The state Supreme Court overturned Dixon’s conviction on attempted murder and shooting into an occupied vehicle. The court based its ruling on the fact that a juror did not tell the truth about a question during voir dire.
Stacey Hudson, a legal assistant for Dixon’s new attorney Paul Harden, said the appeals process had gone through the court of criminal appeals and finally to the Supreme Court.
“The Supreme Court has reversed his conviction,” Hudson said. “The case has been remanded for a new trial.”
No date has been set for the new trial that will put Dixon back in the defendant’s chair.
An Escambia County jury convicted Dixon in April 2007 in connection with a 2005 incident that left him facing charges of attempted murder and shooting into an occupied vehicle driven by David Jackson.
John Jernigan, a Brewton attorney, was defense counsel for Dixon in the
original trial. Harden handled the appeals process and will be counsel for Dixon in an upcoming re-trial of the case.
An opinion rendered by the Alabama Supreme Court states the case was overturned due to information given concerning the response of a juror selected for the trial.
In the court opinion, the deciding issue in the case was that Dixon contended a juror at his trial failed to respond correctly to a question asked during jury selection.
The question presented to the juror asked, “Have you or a member of your immediate family ever been a criminal defendant in a criminal case in either the district court of the circuit court in this county where (the district attorney or any of his assistants) prosecuted the case?”
The Supreme Court opinion states the juror in question did not respond to the question; however, criminal charges were pending against her at the time of Dixon’s trial.
“About two months before Dixon’s trial, L.A. (the juror in question) had been twice charged by family members with a misdemeanor,”
the opinion states. “The charges had been served on L.A., and she had posted an appearance bond in each case. At the time of Dixon’s trial, L.A. personally was engaged in discussing the disposition of the charges with the district attorney. Shortly after Dixon’s trial, L.A.’s case was placed in pretrial diversion status.”
According to records, the case against the juror included making a harassing communication and were filed by the juror’s teenage daughter and her former husband and related to a family dispute,
In Dixon’s 2007 trial, a jury listened to testimony including of an alleged affair, a simmering feud and a drunken night on the road and returned a guilty verdict after only two hours of deliberations.
According to testimony during the trial, Dixon shot at David Jackson and Brad Cary in the early morning hours of May 14, 2005, at Maxwell’s Quick Mart. Cary was in his vehicle, while Jackson was outside of his truck.
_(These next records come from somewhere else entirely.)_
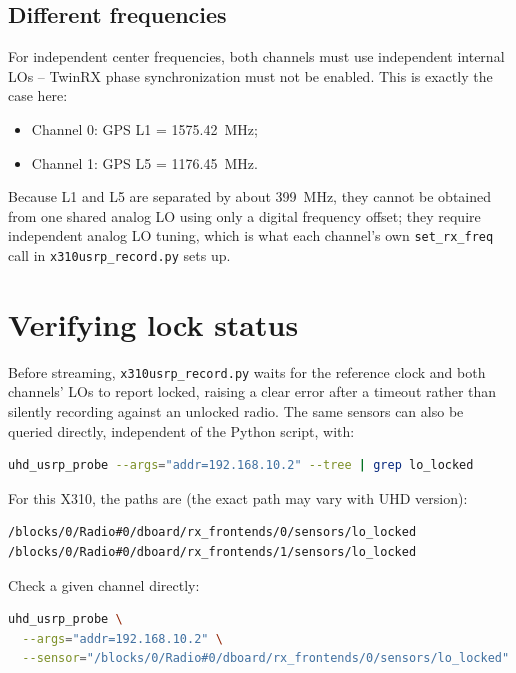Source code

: \documentclass[11pt,a4paper]{article}
\begin{document}
\subsection{Different frequencies}

For independent center frequencies, both channels must use independent internal LOs -- TwinRX phase synchronization must not be enabled. This is exactly the case here:

\begin{itemize}[leftmargin=*]
    \item Channel 0: GPS L1 = 1575.42~MHz;
    \item Channel 1: GPS L5 = 1176.45~MHz.
\end{itemize}

Because L1 and L5 are separated by about 399~MHz, they cannot be obtained from one shared analog LO using only a digital frequency offset; they require independent analog LO tuning, which is what each channel's own \texttt{set\_rx\_freq} call in \texttt{x310usrp\_record.py} sets up.

\section{Verifying lock status}

Before streaming, \texttt{x310usrp\_record.py} waits for the reference clock and both channels' LOs to report locked, raising a clear error after a timeout rather than silently recording against an unlocked radio. The same sensors can also be queried directly, independent of the Python script, with:

\begin{lstlisting}[language=bash]
uhd_usrp_probe --args="addr=192.168.10.2" --tree | grep lo_locked
\end{lstlisting}

For this X310, the paths are (the exact path may vary with UHD version):

\begin{lstlisting}
/blocks/0/Radio#0/dboard/rx_frontends/0/sensors/lo_locked
/blocks/0/Radio#0/dboard/rx_frontends/1/sensors/lo_locked
\end{lstlisting}

Check a given channel directly:

\begin{lstlisting}[language=bash]
uhd_usrp_probe \
  --args="addr=192.168.10.2" \
  --sensor="/blocks/0/Radio#0/dboard/rx_frontends/0/sensors/lo_locked"
\end{lstlisting}
\end{document}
Prosecutors contended that Dixon drove his truck in a circle around Jackson and Cary while they were parked at the gas station, shot at them at least four times and hit a gas pump as he drove off. Neither Jackson nor Cary was injured in the incident.
But Dixon testified that his truck was parked farther away from the two men, and that he did fire shots from a .22 caliber pistol, but they were shot into the air.
He admitted that he hit and damaged the gas pump as he drove away. Dixon said he was drunk that night from at least 10 shots of whiskey, a dozen beers and a Xanax. Dixon said he drove away from the scene and threw his pistol into the Escambia River.
Police officers testified they found shell casings in the area where Jackson and Cary said they were shot but found none in the area where Dixon said he was parked.
Jernigan said in his closing statement that those casings were not the type that Dixon normally shot, and a box bearing that brand was not found in Dixon’s vehicle when police searched it.
Dixon also said he could not have driven his vehicle in the manner that prosecutors suggested when he did the shooting, saying that he later tried to make the turn around the gas pump and was unable to do so.
Dixon and his family members testified during the trial that he was such a good marksman he would not have missed Jackson if he had actually been aiming for him. His brother testified that Dixon was even a good shot when he was drunk.
Dixon was sentenced to 20 years on the attempted murder charge and 10 years on the charge of shooting into an occupied vehicle.
Rice chose to split the sentence. Dixon is incarcerated at Bibb County Correctional Facility in Brent. Records with the Alabama Department of Corrections show he would be eligible for release in February 2012.